Where I have at least a smattering of the language, I’ve had a fairly easy time rounding up the books on my own. Germany has its own versions of amazon. com and ABE.com, using software pretty much like that of the parent companies, and it has taken only a little dictionary work for me to order dozens of books from them that Alvaro had been unable to find, making use of the excellent bibliography of my German translations that Dirk Berger of Leipzig compiled when I was guest of honor at a con- vention there in 1997. I’ve had dozens of stories in German anthologies with titles like Die Gehause der Zeit and Welten der Wahrsscheinlichkeit (the German word for “anthology editor” is “Herausgeber,” by the way) and some dextrous clicking has bought me nearly all of them. France, too, has an amazon.com and an ABE.com, and its own bookselling site, galaxidion.com, and those have yielded a lot of my French editions—though in one case I had to go to the Canadian amazon.com for a French title, because it was no longer available in France itself. My friend and French translator Pierre-Paul Durastanti has been very helpful in finding the books that even these web sites can’t provide. And this week the proprietors of the fine French bookstore cybersfere.com sent me four beautifully organized bibliographies of all my French publications, which will allow me to discover which ones I’m still missing.
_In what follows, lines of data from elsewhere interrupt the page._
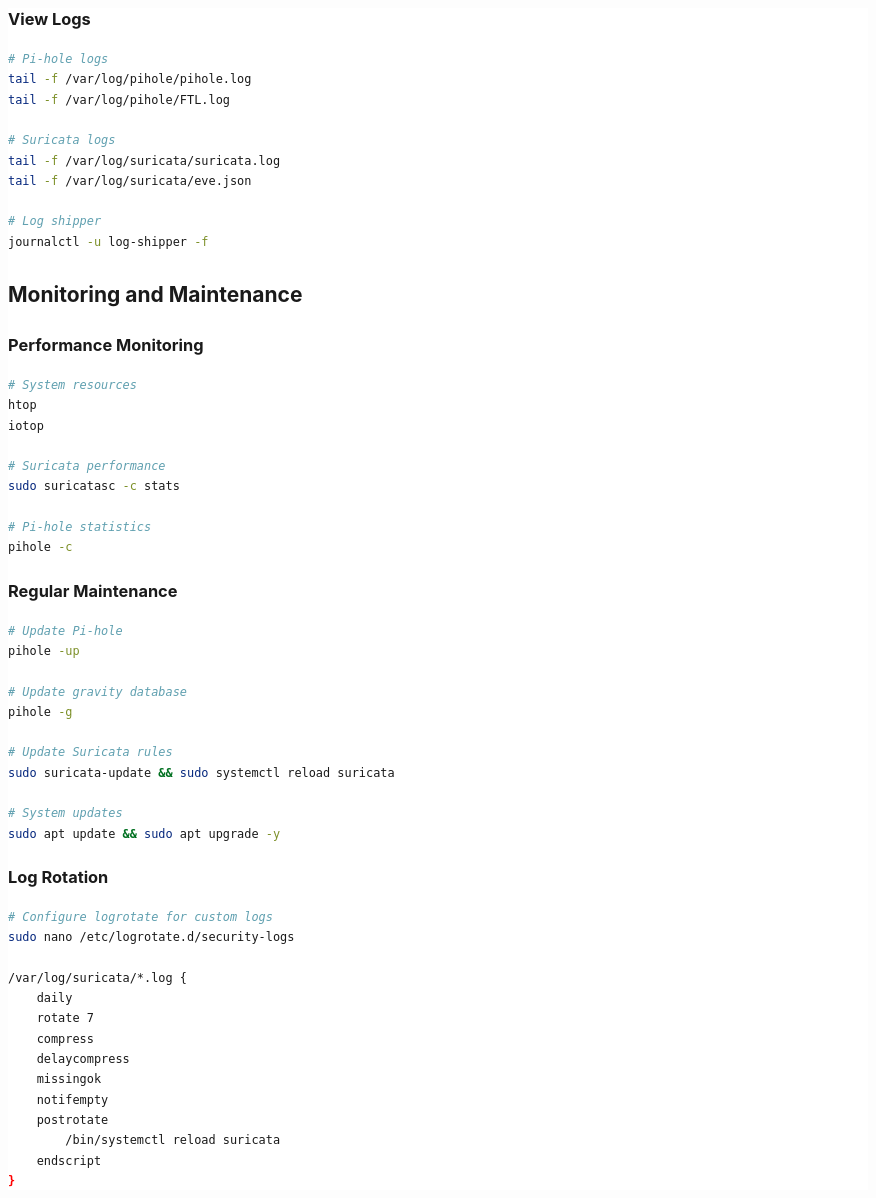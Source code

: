 ### View Logs
```bash
# Pi-hole logs
tail -f /var/log/pihole/pihole.log
tail -f /var/log/pihole/FTL.log

# Suricata logs
tail -f /var/log/suricata/suricata.log
tail -f /var/log/suricata/eve.json

# Log shipper
journalctl -u log-shipper -f
```

## Monitoring and Maintenance

### Performance Monitoring
```bash
# System resources
htop
iotop

# Suricata performance
sudo suricatasc -c stats

# Pi-hole statistics
pihole -c
```

### Regular Maintenance
```bash
# Update Pi-hole
pihole -up

# Update gravity database
pihole -g

# Update Suricata rules
sudo suricata-update && sudo systemctl reload suricata

# System updates
sudo apt update && sudo apt upgrade -y
```

### Log Rotation
```bash
# Configure logrotate for custom logs
sudo nano /etc/logrotate.d/security-logs

/var/log/suricata/*.log {
    daily
    rotate 7
    compress
    delaycompress
    missingok
    notifempty
    postrotate
        /bin/systemctl reload suricata
    endscript
}
```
Each day brings some new help in my search. Just yesterday I heard from Ernesto Vegetti, the Italian bibliographer who has joined the hunt. Perhaps next week will bring me contact with readers in Portugal and Turkey and Argentina, where I’ve made no connections so far. I’d like to find some of my Japanese editions, too. (I had no luck when I was there for the Worldcon in 2007.) And though I was able to gather a goodly number of my almost innumerable Russian translations a few years ago with the help of the agent Alexander Korzhenevski, I know I’m missing dozens more.

I’m sure I’ve left out the names of many other SF readers and booksellers around the world who have aided me in this quest, and, if you are one of them, my apologies go to you—I just couldn’t mention everybody. It’s been quite an adventure, one that I could not have embarked on without the help of the Internet. I’ve been aware all along that science fiction is an international phenomenon—as far back as 1957, when I was in Paris, I paid a call at the offices of the French magazine Galaxie to beg a copy, in my broken French, of an issue that contained an early story of mine—but now, as I look down the long rows of foreign editions sent to me by new friends in so many lands, I have an even deeper understanding of what a far-flung enterprise it is.